__Instructions for the task__. Every line of the data must be set down exactly as shown.

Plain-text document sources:
((

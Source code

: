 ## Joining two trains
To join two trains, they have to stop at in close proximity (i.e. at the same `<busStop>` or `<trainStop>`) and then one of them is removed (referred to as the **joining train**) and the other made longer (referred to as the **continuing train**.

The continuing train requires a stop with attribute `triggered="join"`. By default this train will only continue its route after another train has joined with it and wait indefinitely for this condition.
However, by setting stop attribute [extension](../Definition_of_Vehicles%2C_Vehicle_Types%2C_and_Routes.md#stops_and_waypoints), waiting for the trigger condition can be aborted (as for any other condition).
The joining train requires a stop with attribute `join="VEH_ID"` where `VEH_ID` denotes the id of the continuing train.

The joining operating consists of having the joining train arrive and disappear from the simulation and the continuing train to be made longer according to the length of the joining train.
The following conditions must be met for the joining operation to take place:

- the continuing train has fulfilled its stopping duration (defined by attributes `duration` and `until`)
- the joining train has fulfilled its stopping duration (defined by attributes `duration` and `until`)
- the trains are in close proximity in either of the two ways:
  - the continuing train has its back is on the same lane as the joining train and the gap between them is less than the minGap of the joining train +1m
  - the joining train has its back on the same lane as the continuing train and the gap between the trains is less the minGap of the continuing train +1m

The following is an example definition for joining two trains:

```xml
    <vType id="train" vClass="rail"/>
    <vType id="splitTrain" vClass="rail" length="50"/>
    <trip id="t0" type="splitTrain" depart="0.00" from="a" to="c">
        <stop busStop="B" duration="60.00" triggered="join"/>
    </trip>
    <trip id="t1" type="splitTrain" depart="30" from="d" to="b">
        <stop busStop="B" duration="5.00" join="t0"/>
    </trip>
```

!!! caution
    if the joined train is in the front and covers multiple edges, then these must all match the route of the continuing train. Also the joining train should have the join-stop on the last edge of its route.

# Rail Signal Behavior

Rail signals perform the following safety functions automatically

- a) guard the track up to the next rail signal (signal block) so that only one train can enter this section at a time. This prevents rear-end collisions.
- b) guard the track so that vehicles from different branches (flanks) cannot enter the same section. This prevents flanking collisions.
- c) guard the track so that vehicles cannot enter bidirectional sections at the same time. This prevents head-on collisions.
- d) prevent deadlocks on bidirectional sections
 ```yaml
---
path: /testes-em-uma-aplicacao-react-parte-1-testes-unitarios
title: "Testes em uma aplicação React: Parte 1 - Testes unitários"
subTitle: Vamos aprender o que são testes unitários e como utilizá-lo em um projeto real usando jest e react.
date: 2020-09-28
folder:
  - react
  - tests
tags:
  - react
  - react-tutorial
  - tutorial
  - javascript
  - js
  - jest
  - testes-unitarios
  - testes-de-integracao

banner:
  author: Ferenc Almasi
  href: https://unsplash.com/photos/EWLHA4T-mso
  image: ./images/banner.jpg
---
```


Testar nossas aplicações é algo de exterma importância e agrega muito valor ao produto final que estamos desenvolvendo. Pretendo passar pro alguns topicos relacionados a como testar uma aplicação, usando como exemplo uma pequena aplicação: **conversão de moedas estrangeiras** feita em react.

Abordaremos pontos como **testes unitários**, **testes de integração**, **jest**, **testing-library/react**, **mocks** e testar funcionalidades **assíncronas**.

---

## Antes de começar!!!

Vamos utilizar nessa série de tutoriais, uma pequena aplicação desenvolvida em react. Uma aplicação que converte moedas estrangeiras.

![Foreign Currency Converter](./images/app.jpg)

))

__Final answer__.
Source code

: ## Joining two trains
To join two trains, they have to stop at in close proximity (i.e. at the same `<busStop>` or `<trainStop>`) and then one of them is removed (referred to as the **joining train**) and the other made longer (referred to as the **continuing train**.

The continuing train requires a stop with attribute `triggered="join"`. By default this train will only continue its route after another train has joined with it and wait indefinitely for this condition.
However, by setting stop attribute [extension](../Definition_of_Vehicles%2C_Vehicle_Types%2C_and_Routes.md#stops_and_waypoints), waiting for the trigger condition can be aborted (as for any other condition).
The joining train requires a stop with attribute `join="VEH_ID"` where `VEH_ID` denotes the id of the continuing train.

The joining operating consists of having the joining train arrive and disappear from the simulation and the continuing train to be made longer according to the length of the joining train.
The following conditions must be met for the joining operation to take place:

- the continuing train has fulfilled its stopping duration (defined by attributes `duration` and `until`)
- the joining train has fulfilled its stopping duration (defined by attributes `duration` and `until`)
- the trains are in close proximity in either of the two ways:
  - the continuing train has its back is on the same lane as the joining train and the gap between them is less than the minGap of the joining train +1m
  - the joining train has its back on the same lane as the continuing train and the gap between the trains is less the minGap of the continuing train +1m

The following is an example definition for joining two trains:

```xml
    <vType id="train" vClass="rail"/>
    <vType id="splitTrain" vClass="rail" length="50"/>
    <trip id="t0" type="splitTrain" depart="0.00" from="a" to="c">
        <stop busStop="B" duration="60.00" triggered="join"/>
    </trip>
    <trip id="t1" type="splitTrain" depart="30" from="d" to="b">
        <stop busStop="B" duration="5.00" join="t0"/>
    </trip>
```

!!! caution
    if the joined train is in the front and covers multiple edges, then these must all match the route of the continuing train. Also the joining train should have the join-stop on the last edge of its route.

# Rail Signal Behavior

Rail signals perform the following safety functions automatically

- a) guard the track up to the next rail signal (signal block) so that only one train can enter this section at a time. This prevents rear-end collisions.
- b) guard the track so that vehicles from different branches (flanks) cannot enter the same section. This prevents flanking collisions.
- c) guard the track so that vehicles cannot enter bidirectional sections at the same time. This prevents head-on collisions.
- d) prevent deadlocks on bidirectional sections
 ```yaml
---
path: /testes-em-uma-aplicacao-react-parte-1-testes-unitarios
title: "Testes em uma aplicação React: Parte 1 - Testes unitários"
subTitle: Vamos aprender o que são testes unitários e como utilizá-lo em um projeto real usando jest e react.
date: 2020-09-28
folder:
  - react
  - tests
tags:
  - react
  - react-tutorial
  - tutorial
  - javascript
  - js
  - jest
  - testes-unitarios
  - testes-de-integracao

banner:
  author: Ferenc Almasi
  href: https://unsplash.com/photos/EWLHA4T-mso
  image: ./images/banner.jpg
---
```


Testar nossas aplicações é algo de exterma importância e agrega muito valor ao produto final que estamos desenvolvendo. Pretendo passar pro alguns topicos relacionados a como testar uma aplicação, usando como exemplo uma pequena aplicação: **conversão de moedas estrangeiras** feita em react.

Abordaremos pontos como **testes unitários**, **testes de integração**, **jest**, **testing-library/react**, **mocks** e testar funcionalidades **assíncronas**.

---

## Antes de começar!!!

Vamos utilizar nessa série de tutoriais, uma pequena aplicação desenvolvida em react. Uma aplicação que converte moedas estrangeiras.

![Foreign Currency Converter](./images/app.jpg)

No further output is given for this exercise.